Becoming, Michelle Obama (Crown Publishing Group, £16.39)
“I’m an ordinary person who found herself on an extraordinary journey,” writes Michelle Obama in her autobiography. Her account of this journey has topped the bestseller lists, taking readers from her days growing up on the south side of Chicago, Illinois, to becoming a lawyer, wife and first lady of the USA.
Looking back on her childhood, she says that for a short period of time her parents lived at Parkway Gardens, an affordable housing project on the south side made up of modernist apartment buildings.
Built in the 1950s, the building was a housing co-op, created to address the post-war housing shortage affecting black working class families. She explains how the co-op deteriorated under the grind of poverty and gang violence and became one of the city’s most dangerous places to live. Her parents moved out when she was a toddler and started renting a second floor apartment in a relative’s bungalow.
Ms Obama also describes the difficulties she faced as “the only African American woman in the room”, including her time studying law at Princeton, which she describes as a “fancy, mostly white college”.
Before going to college, she had a summer job in a bookbinding factory operating an industrial glue gun. And at Princeton, the terms of her scholarship meant she had to get a part time job, which saw her serve as an assistant to the director at Third World Centre, a university facility to be used primarily, but not exclusively, by minority students.

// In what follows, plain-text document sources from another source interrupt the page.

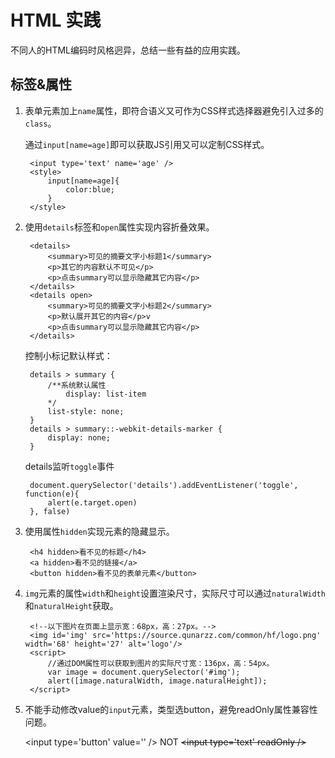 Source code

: # HTML 实践
不同人的HTML编码时风格迥异，总结一些有益的应用实践。
## 标签&属性
1. 表单元素加上`name`属性，即符合语义又可作为CSS样式选择器避免引入过多的`class`。
    
    通过`input[name=age]`即可以获取JS引用又可以定制CSS样式。

        <input type='text' name='age' />
        <style>
            input[name=age]{
                color:blue;
            }
        </style>
2. 使用`details`标签和`open`属性实现内容折叠效果。

        <details>
            <summary>可见的摘要文字小标题1</summary>
            <p>其它的内容默认不可见</p>
            <p>点击summary可以显示隐藏其它内容</p>
        </details>
        <details open>
            <summary>可见的摘要文字小标题2</summary>
            <p>默认展开其它的内容</p>v
            <p>点击summary可以显示隐藏其它内容</p>
        </details>
    控制小标记默认样式：

        details > summary {
            /**系统默认属性
                display: list-item
            */
            list-style: none;
        }
        details > summary::-webkit-details-marker {
            display: none;
        }
    details监听`toggle`事件

        document.querySelector('details').addEventListener('toggle', function(e){
            alert(e.target.open)
        }, false)
        
3. 使用属性`hidden`实现元素的隐藏显示。

        <h4 hidden>看不见的标题</h4>
        <a hidden>看不见的链接</a>
        <button hidden>看不见的表单元素</button>
4. `img`元素的属性`width`和`height`设置渲染尺寸，实际尺寸可以通过`naturalWidth`和`naturalHeight`获取。
        
        <!--以下图片在页面上显示宽：68px，高：27px。-->
        <img id='img' src='https://source.qunarzz.com/common/hf/logo.png' width='68' height='27' alt='logo'/>
        <script>
            //通过DOM属性可以获取到图片的实际尺寸宽：136px，高：54px。
            var image = document.querySelector('#img');
            alert([image.naturalWidth, image.naturalHeight]);
        </script>
5. 不能手动修改value的`input`元素，类型选button，避免readOnly属性兼容性问题。

    &lt;input type='button' value='' /&gt; NOT <del>&lt;input type='text' readOnly /&gt;</del>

After college she got a job at law firm Sidley Austin. There, she was asked to mentor her future husband Barack Obama – at that time, an incoming summer associate from Harvard, described as an exceptional student. She recalls their romance and marriage, describes his rise to power and discusses the pressure she felt as a full-time working mother with a husband who was often away from home.
And – despite much media speculation to the contrary – she tells us she has no intention to run for office herself.
Ms Obama looks at the privileges as well as the challenges that come with public life and the process of finding herself again after her life as first lady came to an end.
By sharing her story, she says she hopes to create space for other voices. “There is grace in being willing to know and hear others,” she writes, determined to see potential for change even in the most difficult of circumstances.